Olivier Sumeire et Guillaume Deglise à Marseille lors de la dernière soirée de l’année
« Le vin ne paie pas quand on ne maîtrise pas sa distribution. »
C’est ainsi qu’Olivier Sumeire a donné le ton lors de la dernière soirée de l’année du Bacchus Business Club à Marseille, au Sofitel Marseille Vieux Port.
Il a quitté, le temps d’une soirée, son rôle de vice-Président du club Marseillais pour raconter son parcours et sa vision.
Olivier Sumeire se forme au droit. Très tôt, une désillusion : « J’ai compris que même les amis de mon père n’achetaient pas son vin au bon prix. Là, je me suis dit : le problème n’est pas le vin, c’est le commerce. » Une prise de conscience, suivie d’une idée : quitter le vin pour créer une pizzeria ou une chaîne de supermarchés pour comprendre la grande distribution de l’intérieur.
Le détour sera formateur, mais le vin le rattrape. Stages au Château Ausone, immersion dans la Napa Valley, projet pionnier d’exportation de vins sans alcool vers les pays musulmans. La rencontre avec sa femme Annabelle Rodet Sumeire sera un accélérateur. « Quand on s’est mariés, on n’exportait pas une bouteille aux États-Unis. Aujourd’hui, c’est 50 % de notre marché. » Résultat : la Provence passe de 300 000 bouteilles exportées à près de 25 millions sur le marché américain.
De cette approche naît un groupe devenu un acteur majeur. La Route des Vins s’impose comme premier caviste régional et Olivier Sumeire peut aujourd’hui affirmer : « Je suis le n°2 de la distribution de vins en France. »
Ensuite, Guillaume Deglise, Directeur Général de la Maison Champagne Henriot a commenté avec passion ce diner tout champagne, en l’honneur de notre grand partenaire.
Le diagnostic est là :« On traverse une période économique difficile. Les taxes américaines nous impactent fortement et le contexte politique français n’aide pas. » Pour autant, la ligne de conduite est claire : passer du temps avec ses clients, faire déguster, faire connaître ce savoir-faire avec détermination.

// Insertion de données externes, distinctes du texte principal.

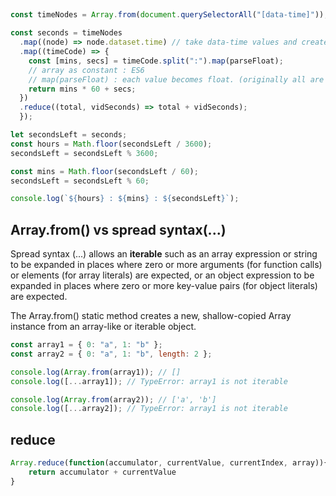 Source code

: ##

```js
const timeNodes = Array.from(document.querySelectorAll("[data-time]"));

const seconds = timeNodes
  .map((node) => node.dataset.time) // take data-time values and create an array
  .map((timeCode) => {
    const [mins, secs] = timeCode.split(":").map(parseFloat);
    // array as constant : ES6
    // map(parseFloat) : each value becomes float. (originally all are strings)
    return mins * 60 + secs;
  })
  .reduce((total, vidSeconds) => total + vidSeconds);
  });

let secondsLeft = seconds;
const hours = Math.floor(secondsLeft / 3600);
secondsLeft = secondsLeft % 3600;

const mins = Math.floor(secondsLeft / 60);
secondsLeft = secondsLeft % 60;

console.log(`${hours} : ${mins} : ${secondsLeft}`);
```

## Array.from() vs spread syntax(...)

Spread syntax (...) allows an **iterable** such as an array expression or string to be expanded in places where zero or more arguments (for function calls) or elements (for array literals) are expected, or an object expression to be expanded in places where zero or more key-value pairs (for object literals) are expected.

The Array.from() static method creates a new, shallow-copied Array instance from an array-like or iterable object.

```js
const array1 = { 0: "a", 1: "b" };
const array2 = { 0: "a", 1: "b", length: 2 };

console.log(Array.from(array1)); // []
console.log([...array1]); // TypeError: array1 is not iterable

console.log(Array.from(array2)); // ['a', 'b']
console.log([...array2]); // TypeError: array1 is not iterable
```

## reduce

```js
Array.reduce(function(accumulator, currentValue, currentIndex, array)){
    return accumulator + currentValue
}
```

Chez Henriot, la vision repose sur une exigence constante. « J’aime la Champagne, évidemment, mais j’aime avant tout le Champagne. » Un champagne issu d’un vignoble en propre de 37 hectares, exclusivement en grands et premiers crus, majoritairement en chardonnay. « Ce n’est pas une histoire de couleur, c’est une histoire d’aromatique. Notre objectif, c’est de faire plaisir au consommateurs. »
La feuille de route est assumée : conquérir de nouveaux marchés, améliorer sans cesse les vins et poursuivre le développement international, sans jamais céder sur la qualité. « C’est difficile, oui. Mais nous, on ne fait que de la qualité. »
Une soirée de clôture à Marseille autour de dirigeants qui parlent avec conviction.